Nathan & Tyler Go To The Movies: The Grand Budapest Hotel

Box-office medalist The Grand Budapest Hotel went nationwide on Friday; Nathan & Tyler made haste in screening up. Herewith, their thoughts.

Two rooms, please.

Two rooms, please.

Tyler: Well, Nathan, I keep trying to write a fanciful lead into this chat, but the pleasures of this film keep popping off like candied distractions when I try to pin one down. So I’ll start instead with this frame, which caught my eye this morning as I pored over a webpile of critical raves.

Martin Scali/Fox Searchlight.

My first film teacher ever, the esteemed Mr. Dehring, made occasional habit of pausing the VHS tapes we screened in class and muttering “Mm mm mm. Look at that shot.”  I think of that here, ’cause mm mm mm, look at that shot. Also, you better believe I want some Mendl’s confections.

Nathan: If you don’t want to go to a good confectionary after watching The Grand Budapest Hotel, then there’s something dreadfully wrong with you. But Mendl’s actually serves as a nice way to look at the entire film for me. Those boxes, especially when stacked to the heavens like a scene from Willy Wonka and the Chocolate Factory, are infinitely more attractive than the cakes within. (I don’t think this myself, but we all know that there some who view Anderson’s work as “nice packaging.” For them it’s great until you actually unwrap it to see what’s inside.)

I want to swoon and drool over Anderson’s kaleidoscope of interior decorating, but before we do that I’d like to ask what you see when you unwrap this movie. Is it sheer whimsy? It it something more?

Screen Shot 2014-03-24 at 11.08.38 PM

Blueprint of the actual Grand Budapest Hotel.

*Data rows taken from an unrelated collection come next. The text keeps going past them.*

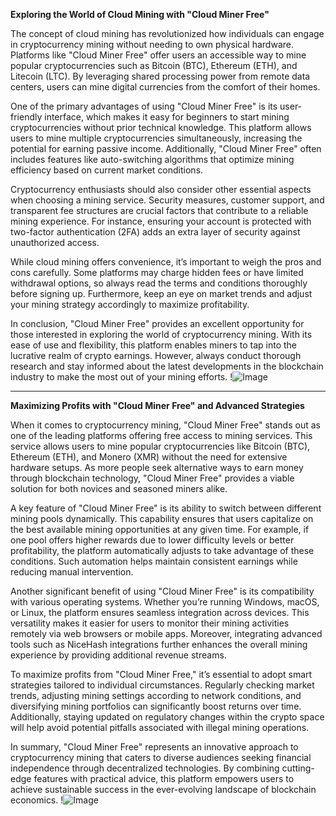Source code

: **Exploring the World of Cloud Mining with "Cloud Miner Free"**

The concept of cloud mining has revolutionized how individuals can engage in cryptocurrency mining without needing to own physical hardware. Platforms like "Cloud Miner Free" offer users an accessible way to mine popular cryptocurrencies such as Bitcoin (BTC), Ethereum (ETH), and Litecoin (LTC). By leveraging shared processing power from remote data centers, users can mine digital currencies from the comfort of their homes.

One of the primary advantages of using "Cloud Miner Free" is its user-friendly interface, which makes it easy for beginners to start mining cryptocurrencies without prior technical knowledge. This platform allows users to mine multiple cryptocurrencies simultaneously, increasing the potential for earning passive income. Additionally, "Cloud Miner Free" often includes features like auto-switching algorithms that optimize mining efficiency based on current market conditions.

Cryptocurrency enthusiasts should also consider other essential aspects when choosing a mining service. Security measures, customer support, and transparent fee structures are crucial factors that contribute to a reliable mining experience. For instance, ensuring your account is protected with two-factor authentication (2FA) adds an extra layer of security against unauthorized access.

While cloud mining offers convenience, it’s important to weigh the pros and cons carefully. Some platforms may charge hidden fees or have limited withdrawal options, so always read the terms and conditions thoroughly before signing up. Furthermore, keep an eye on market trends and adjust your mining strategy accordingly to maximize profitability.

In conclusion, "Cloud Miner Free" provides an excellent opportunity for those interested in exploring the world of cryptocurrency mining. With its ease of use and flexibility, this platform enables miners to tap into the lucrative realm of crypto earnings. However, always conduct thorough research and stay informed about the latest developments in the blockchain industry to make the most out of your mining efforts. !![Image](https://github.com/user-attachments/assets/590b50a7-4459-4e76-8a31-559aed223621)

---

**Maximizing Profits with "Cloud Miner Free" and Advanced Strategies**

When it comes to cryptocurrency mining, "Cloud Miner Free" stands out as one of the leading platforms offering free access to mining services. This service allows users to mine popular cryptocurrencies like Bitcoin (BTC), Ethereum (ETH), and Monero (XMR) without the need for extensive hardware setups. As more people seek alternative ways to earn money through blockchain technology, "Cloud Miner Free" provides a viable solution for both novices and seasoned miners alike.

A key feature of "Cloud Miner Free" is its ability to switch between different mining pools dynamically. This capability ensures that users capitalize on the best available mining opportunities at any given time. For example, if one pool offers higher rewards due to lower difficulty levels or better profitability, the platform automatically adjusts to take advantage of these conditions. Such automation helps maintain consistent earnings while reducing manual intervention.

Another significant benefit of using "Cloud Miner Free" is its compatibility with various operating systems. Whether you’re running Windows, macOS, or Linux, the platform ensures seamless integration across devices. This versatility makes it easier for users to monitor their mining activities remotely via web browsers or mobile apps. Moreover, integrating advanced tools such as NiceHash integrations further enhances the overall mining experience by providing additional revenue streams.

To maximize profits from "Cloud Miner Free," it’s essential to adopt smart strategies tailored to individual circumstances. Regularly checking market trends, adjusting mining settings according to network conditions, and diversifying mining portfolios can significantly boost returns over time. Additionally, staying updated on regulatory changes within the crypto space will help avoid potential pitfalls associated with illegal mining operations.

In summary, "Cloud Miner Free" represents an innovative approach to cryptocurrency mining that caters to diverse audiences seeking financial independence through decentralized technologies. By combining cutting-edge features with practical advice, this platform empowers users to achieve sustainable success in the ever-evolving landscape of blockchain economics. !![Image](https://github.com/user-attachments/assets/590b50a7-4459-4e76-8a31-559aed223621)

Tyler: So much more. Both in the context of Hotel as its own little kaleidoscope, and also in that of Anderson’s entire career. Each of his first five films mined a distinct male melancholy, and the two following were expert tales of adolescence, but the heart of all the effort here is deeper, older, wiser, and wearied by life. We can dance around spoilers for the sake of the crowd, but the toll Hotel takes on its protagonist goes well beyond, say, Max Fischer’s teenage struggles. That’s a reductive way to look at a great movie (Rushmore), one that seeks out and nails down what it wants to do, but, now that he’s assembled this grand motion picture–no pun intended, it is damn grand and it’s appropriate that that word’s in the title–Anderson has opened the door to tantalizing possibilities in whatever work comes next.

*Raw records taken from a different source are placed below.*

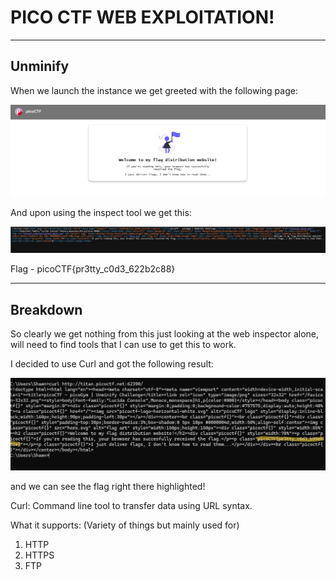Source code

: # PICO CTF WEB EXPLOITATION!

----

## Unminify

When we launch the instance we get greeted with the following page:

![image_1](p_img/pico_1.png)

And upon using the inspect tool we get this:

![image_2](p_img/Term1.png)

Flag - picoCTF{pr3tty_c0d3_622b2c88}

----

## Breakdown

So clearly we get nothing from this just looking at the web inspector alone, will need to find tools that I can use to get this to work.

I decided to use Curl and got the following result:

![image_3](p_img/cmd1.png)

and we can see the flag right there highlighted!

Curl: Command line tool to transfer data using URL syntax.

What it supports: (Variety of things but mainly used for)
1. HTTP
2. HTTPS
3. FTP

"I've had older. When you're young it's all fillet steak, but as the years go by you have to move on to the cheaper cuts. Which is fine with me, because I like those."

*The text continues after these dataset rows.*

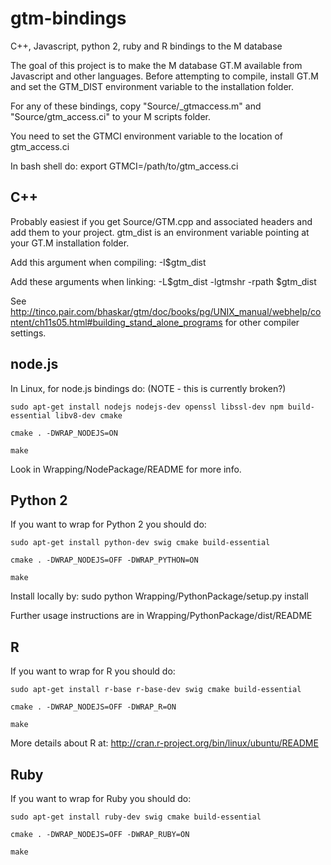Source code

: gtm-bindings
============

C++, Javascript, python 2, ruby and R bindings to the M database

The goal of this project is to make the M database GT.M available from Javascript and other languages. Before attempting to compile, install GT.M and set the GTM_DIST environment variable to the installation folder.

For any of these bindings, copy "Source/_gtmaccess.m" and "Source/gtm_access.ci" to your M scripts folder.

You need to set the GTMCI environment variable to the location of gtm_access.ci

In bash shell do: export GTMCI=/path/to/gtm_access.ci

C++
---

Probably easiest if you get Source/GTM.cpp and associated headers and add them to your project. gtm_dist is an environment
variable pointing at your GT.M installation folder.

Add this argument when compiling: -I$gtm_dist

Add these arguments when linking: -L$gtm_dist -lgtmshr -rpath $gtm_dist 

See http://tinco.pair.com/bhaskar/gtm/doc/books/pg/UNIX_manual/webhelp/content/ch11s05.html#building_stand_alone_programs
for other compiler settings.

node.js
-------

In Linux, for node.js bindings do: (NOTE - this is currently broken?)

    sudo apt-get install nodejs nodejs-dev openssl libssl-dev npm build-essential libv8-dev cmake

    cmake . -DWRAP_NODEJS=ON

    make

Look in Wrapping/NodePackage/README for more info.

Python 2
--------

If you want to wrap for Python 2 you should do:

    sudo apt-get install python-dev swig cmake build-essential

    cmake . -DWRAP_NODEJS=OFF -DWRAP_PYTHON=ON

    make


Install locally by: sudo python Wrapping/PythonPackage/setup.py install

Further usage instructions are in Wrapping/PythonPackage/dist/README

R
-

If you want to wrap for R you should do:

    sudo apt-get install r-base r-base-dev swig cmake build-essential

    cmake . -DWRAP_NODEJS=OFF -DWRAP_R=ON

    make

More details about R at: http://cran.r-project.org/bin/linux/ubuntu/README

Ruby
----

If you want to wrap for Ruby you should do:

    sudo apt-get install ruby-dev swig cmake build-essential

    cmake . -DWRAP_NODEJS=OFF -DWRAP_RUBY=ON

    make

“When you’re young it’s all fillet steak, but as the years go by you have to move on to the cheaper cuts. Which is fine with me, because I like those.”

And I don’t think any of that would work if the thing weren’t also so damn funny.  You could sum it up pretty quick flying in a quote from the movie, the exact words of which I forget. Fiennes, now a god forever thanks to this role, tries to wind up an inspiring sermon in the wake of encountering Edward Norton on a train. The film’s already winked at the amiable puffery of these things, delivered every day to the hotel staff as they tuck into their spartan meals, but in this instance even Gustave H. can’t muster the energy to draw a conclusion other than a drink and mic-drop “Fuck it.” It’s hilarious, yet more than glib.

Nathan: I think you are right and I think Fiennes is the key here. Looking back at all of Anderson’s previous pictures, you can rightly call him a master of ensemble directing. But Grand Budapest is really just about Gustave H. Every other actor that appears – Edward Norton, Bill Murray, Tilda Swinton, Adrian Brody, Willem Dafoe, Jeff Goldblum, Jude Law, Harvey Keitel, Owen Wilson, Jason Schwartzman, Tom Wilkinson, and even a luminous Saoirse Ronan – is really just ornament to hang around Fiennes, whose performance is wickedly funny, impeccably timed, and bitterly graceful. At first I wondered if having so many name-actors was a distraction. But then as I began to warm to the idea that this is a film about a glorious fantasy of a past, it occurred to me that everyone in a world like this should be a character. Which, of course, makes this a perfect Wes Anderson movie. No detail, no fleeting character, is presented to us casually. Each character, even if they are only on screen for a minute, is given enough detail to suggest a life lived way beyond the screen. It’s for this reason that Grand Budapest is a great movie: it’s a singular character study that also allows us the pleasure of many possible lives. This metaphor might be too on-the-nose, but the film almost plays as though the audience is being shown this world with Gustave H. as its own personal concierge. He opens a door, lets you peek inside a room long enough to get a sense of its charms, and then shuts the door in order to move you on to the next wonder.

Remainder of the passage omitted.